* Data for analysis:

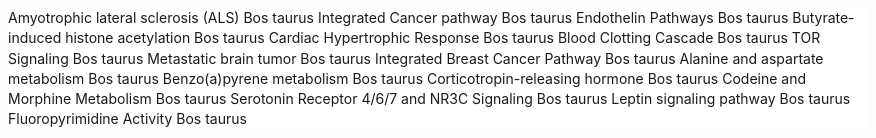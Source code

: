   </tr>
  <tr>
    <td>Amyotrophic lateral sclerosis (ALS)</td>
    <td>Bos taurus</td>
  </tr>
  <tr>
    <td>Integrated Cancer pathway</td>
    <td>Bos taurus</td>
  </tr>
  <tr>
    <td>Endothelin Pathways</td>
    <td>Bos taurus</td>
  </tr>
  <tr>
    <td>Butyrate-induced histone acetylation</td>
    <td>Bos taurus</td>
  </tr>
  <tr>
    <td>Cardiac Hypertrophic Response</td>
    <td>Bos taurus</td>
  </tr>
  <tr>
    <td>Blood Clotting Cascade</td>
    <td>Bos taurus</td>
  </tr>
  <tr>
    <td>TOR Signaling</td>
    <td>Bos taurus</td>
  </tr>
  <tr>
    <td>Metastatic brain tumor</td>
    <td>Bos taurus</td>
  </tr>
  <tr>
    <td>Integrated Breast Cancer Pathway</td>
    <td>Bos taurus</td>
  </tr>
  <tr>
    <td>Alanine and aspartate metabolism</td>
    <td>Bos taurus</td>
  </tr>
  <tr>
    <td>Benzo(a)pyrene metabolism</td>
    <td>Bos taurus</td>
  </tr>
  <tr>
    <td>Corticotropin-releasing hormone</td>
    <td>Bos taurus</td>
  </tr>
  <tr>
    <td>Codeine and Morphine Metabolism</td>
    <td>Bos taurus</td>
  </tr>
  <tr>
    <td>Serotonin Receptor 4/6/7 and NR3C Signaling</td>
    <td>Bos taurus</td>
  </tr>
  <tr>
    <td>Leptin signaling pathway</td>
    <td>Bos taurus</td>
  </tr>
  <tr>
    <td>Fluoropyrimidine Activity</td>
    <td>Bos taurus</td>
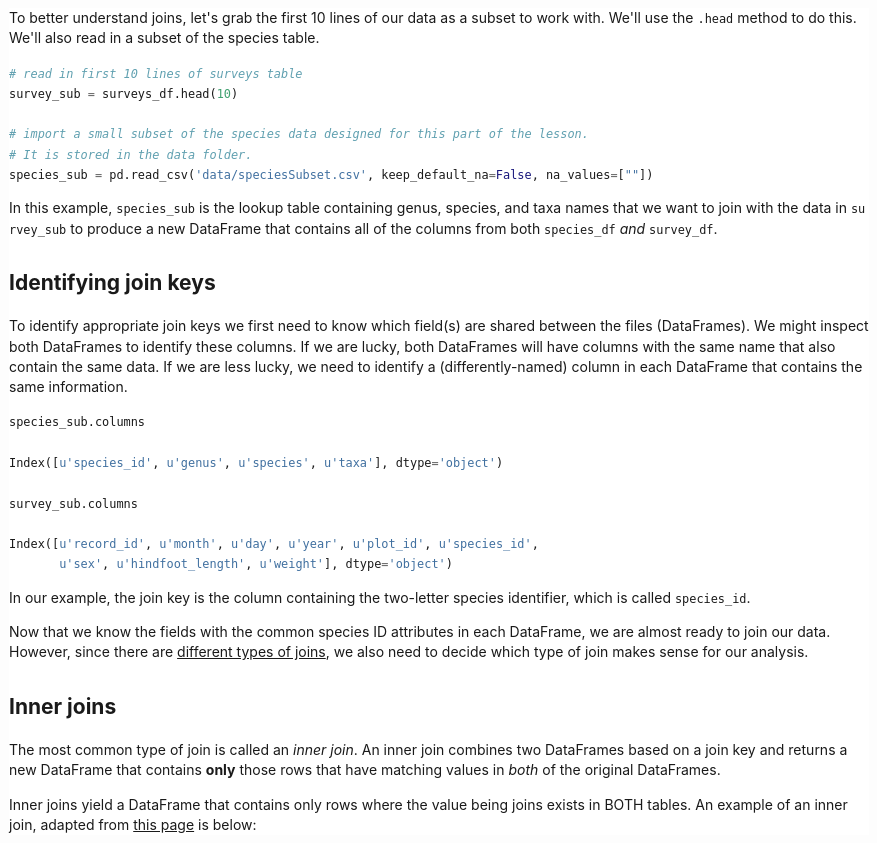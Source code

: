 To better understand joins, let's grab the first 10 lines of our data as a
subset to work with. We'll use the `.head` method to do this. We'll also read
in a subset of the species table.

```python
# read in first 10 lines of surveys table
survey_sub = surveys_df.head(10)

# import a small subset of the species data designed for this part of the lesson.
# It is stored in the data folder.
species_sub = pd.read_csv('data/speciesSubset.csv', keep_default_na=False, na_values=[""])
```

In this example, `species_sub` is the lookup table containing genus, species, and
taxa names that we want to join with the data in `survey_sub` to produce a new
DataFrame that contains all of the columns from both `species_df` *and*
`survey_df`.


## Identifying join keys

To identify appropriate join keys we first need to know which field(s) are
shared between the files (DataFrames). We might inspect both DataFrames to
identify these columns. If we are lucky, both DataFrames will have columns with
the same name that also contain the same data. If we are less lucky, we need to
identify a (differently-named) column in each DataFrame that contains the same
information.

```python
species_sub.columns

Index([u'species_id', u'genus', u'species', u'taxa'], dtype='object')

survey_sub.columns

Index([u'record_id', u'month', u'day', u'year', u'plot_id', u'species_id',
       u'sex', u'hindfoot_length', u'weight'], dtype='object')
```

In our example, the join key is the column containing the two-letter species
identifier, which is called `species_id`.

Now that we know the fields with the common species ID attributes in each
DataFrame, we are almost ready to join our data. However, since there are
[different types of joins](http://blog.codinghorror.com/a-visual-explanation-of-sql-joins/), we
also need to decide which type of join makes sense for our analysis.

## Inner joins

The most common type of join is called an _inner join_. An inner join combines
two DataFrames based on a join key and returns a new DataFrame that contains
**only** those rows that have matching values in *both* of the original
DataFrames.

Inner joins yield a DataFrame that contains only rows where the value being
joins exists in BOTH tables. An example of an inner join, adapted from [this
page](http://blog.codinghorror.com/a-visual-explanation-of-sql-joins/) is below:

* Activity:
An exact copy of the entries, minus the pictures, is what to return.

* Answer below:
Source code

:   </tr>
  <tr>
    <td>Amyotrophic lateral sclerosis (ALS)</td>
    <td>Bos taurus</td>
  </tr>
  <tr>
    <td>Integrated Cancer pathway</td>
    <td>Bos taurus</td>
  </tr>
  <tr>
    <td>Endothelin Pathways</td>
    <td>Bos taurus</td>
  </tr>
  <tr>
    <td>Butyrate-induced histone acetylation</td>
    <td>Bos taurus</td>
  </tr>
  <tr>
    <td>Cardiac Hypertrophic Response</td>
    <td>Bos taurus</td>
  </tr>
  <tr>
    <td>Blood Clotting Cascade</td>
    <td>Bos taurus</td>
  </tr>
  <tr>
    <td>TOR Signaling</td>
    <td>Bos taurus</td>
  </tr>
  <tr>
    <td>Metastatic brain tumor</td>
    <td>Bos taurus</td>
  </tr>
  <tr>
    <td>Integrated Breast Cancer Pathway</td>
    <td>Bos taurus</td>
  </tr>
  <tr>
    <td>Alanine and aspartate metabolism</td>
    <td>Bos taurus</td>
  </tr>
  <tr>
    <td>Benzo(a)pyrene metabolism</td>
    <td>Bos taurus</td>
  </tr>
  <tr>
    <td>Corticotropin-releasing hormone</td>
    <td>Bos taurus</td>
  </tr>
  <tr>
    <td>Codeine and Morphine Metabolism</td>
    <td>Bos taurus</td>
  </tr>
  <tr>
    <td>Serotonin Receptor 4/6/7 and NR3C Signaling</td>
    <td>Bos taurus</td>
  </tr>
  <tr>
    <td>Leptin signaling pathway</td>
    <td>Bos taurus</td>
  </tr>
  <tr>
    <td>Fluoropyrimidine Activity</td>
    <td>Bos taurus</td>
Source code

: To better understand joins, let's grab the first 10 lines of our data as a
subset to work with. We'll use the `.head` method to do this. We'll also read
in a subset of the species table.

```python
# read in first 10 lines of surveys table
survey_sub = surveys_df.head(10)

# import a small subset of the species data designed for this part of the lesson.
# It is stored in the data folder.
species_sub = pd.read_csv('data/speciesSubset.csv', keep_default_na=False, na_values=[""])
```

In this example, `species_sub` is the lookup table containing genus, species, and
taxa names that we want to join with the data in `survey_sub` to produce a new
DataFrame that contains all of the columns from both `species_df` *and*
`survey_df`.


## Identifying join keys

To identify appropriate join keys we first need to know which field(s) are
shared between the files (DataFrames). We might inspect both DataFrames to
identify these columns. If we are lucky, both DataFrames will have columns with
the same name that also contain the same data. If we are less lucky, we need to
identify a (differently-named) column in each DataFrame that contains the same
information.

```python
species_sub.columns

Index([u'species_id', u'genus', u'species', u'taxa'], dtype='object')

survey_sub.columns

Index([u'record_id', u'month', u'day', u'year', u'plot_id', u'species_id',
       u'sex', u'hindfoot_length', u'weight'], dtype='object')
```

In our example, the join key is the column containing the two-letter species
identifier, which is called `species_id`.

Now that we know the fields with the common species ID attributes in each
DataFrame, we are almost ready to join our data. However, since there are
[different types of joins](http://blog.codinghorror.com/a-visual-explanation-of-sql-joins/), we
also need to decide which type of join makes sense for our analysis.

## Inner joins

The most common type of join is called an _inner join_. An inner join combines
two DataFrames based on a join key and returns a new DataFrame that contains
**only** those rows that have matching values in *both* of the original
DataFrames.

Inner joins yield a DataFrame that contains only rows where the value being
joins exists in BOTH tables. An example of an inner join, adapted from [this
page](http://blog.codinghorror.com/a-visual-explanation-of-sql-joins/) is below:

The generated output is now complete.